It happens that if you take the set of all polynomials together with addition of polynomials and multiplication of a polynomial with a number, the resulting structure satisfies these conditions. Therefore it is a vector space -- that is all there is to it.

It can be useful intuitively to visualize vectors as little arrows (or however you're used to thinking about geometric vectors), but this is just intuition which may or may not be helpful -- it is deliberately not part of the linear-algebra concept of a vector space.

Answer 2

When we imagine vectors, we all see arrows from our undergraduate physics lessons. And it's fine. However, what is a vector space ? Well it's any set where you can add elements between them with proportionality factors. And you can definitely add polynomials and multiply them with reals.

I think you just need to accept that the graphical representation you like is only a way to remember the only properties that define a vector : you can add them together, and you can "extend" them by multiplication with a real (or a complex number of course...).

I've always thought that "vector space" is too complex a word to simply represent the possibility of adding together and "extending" the elements of a set.

Answer 3

A vector space has two kinds of things: vectors and scalars. It must be possible to add two vectors, and it must be possible to multiply a vector by a scalar. There are also some laws that the addition and the multiplication must obey, such as $s\cdot(\mathbf{a} + \mathbf{b}) = s\cdot\mathbf{a} + s\cdot\mathbf{b}$.

One example of this is to take the vectors to be $4$-tuples of real numbers, say $\langle a,b,c,d\rangle$, and the scalars to be single real numbers. We can add two vectors (by adding them component-wise) and we can multiply a vector by a scalar, multiplying each of the components of the vector by the scalar.

Another example of this is to take the vectors to be $2\times 2$ matrices of real numbers $$\begin{pmatrix}a&b\\c&d\end{pmatrix}$$ and the scalars to be single real numbers. We can add two of these vectors using ordinary matrix addition, and we can multiply a matrix by a scalar, multiplying each of its entries by the single number.

Of course this example is exactly the same as the one in the previous paragraph. The vectors behave exactly the same way whether we write them as $\begin{pmatrix}a&b\\c&d\end{pmatrix}$ or as $\langle a,b,c,d\rangle$. It doesn't matter whether the brackes are curvy or angled, or whether we write the numbers piled up or not.

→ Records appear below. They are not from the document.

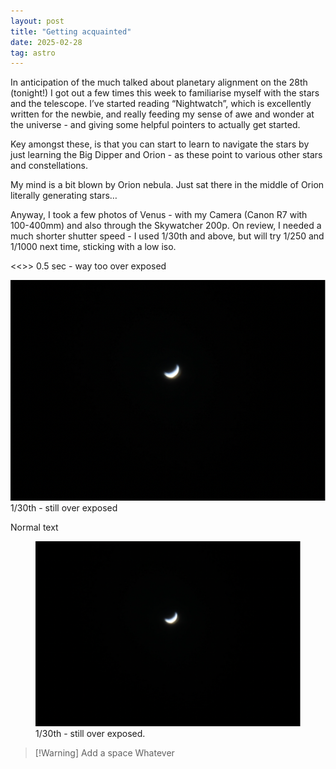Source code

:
 ```yaml
---
layout: post
title: "Getting acquainted"
date: 2025-02-28
tag: astro
---
```


In anticipation of the much talked about planetary alignment on the 28th (tonight!) I got out a few times this week to familiarise myself with the stars and the telescope.  I’ve started reading “Nightwatch”, which is excellently written for the newbie, and really feeding my sense of awe and wonder at the universe - and giving some helpful pointers to actually get started.

Key amongst these, is that you can start to learn to navigate the stars by just learning the Big Dipper and Orion - as these point to various other stars and constellations.

My mind is a bit blown by Orion nebula.  Just sat there in the middle of Orion literally generating stars… 

Anyway, I took a few photos of Venus - with my Camera (Canon R7 with 100-400mm) and also through the Skywatcher 200p.  On review, I needed a much shorter shutter speed - I used 1/30th and above, but will try 1/250 and 1/1000 next time, sticking with a low iso.   

<<<ADD PHOTO>>>
0.5 sec - way too over exposed

![Over exposed image of Venus](/assets/images/25_03/25_02_27_02.png)1/30th - still over exposed

Normal text

<figure>
  <img src="/assets/images/25_03/25_02_27_02.png" alt="Description">
  <figcaption>1/30th - still over exposed.</figcaption>
</figure>

> [!Warning] Add a space
> Whatever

Here is another example: take the vectors to be third-degree polynomials, say $ax^3 +bx^2+cx+d$, and the scalars to be real numbers. We can add two of these vectors using ordinary polynomial addition, and we can multiply a vector by a scalar by multiplying the coefficients of the polynomial by the single number.

This example is just like the previous two. We could abbreviate $ax^3+bx^2+cx+d$ as $\langle a,b,c,d\rangle$ (since the parts involving $x$ are aways the same, we could just agree not to write them down) or as $\begin{pmatrix}a&b\\c&d\end{pmatrix}$. It doesn't matter if we write the four numbers in a line, or in a pile, or with $x^3$es and plus signs in between; the vectors are still behaving the same way.

So why bother to do it? This is one of the great strengths of mathematics, to see when two different-seeming kinds of objects are actually the same, and to develop an abstract theory that applies in many different situations. Once we develop a theory of vector spaces, we can apply that theory to all sorts of things that behave like vectors—such as polynomials—even if we don't normally think of them as vectors. In short, by understanding polynomials as vectors, we can use the theory of vector spaces to help us solve problems that are about polynomials.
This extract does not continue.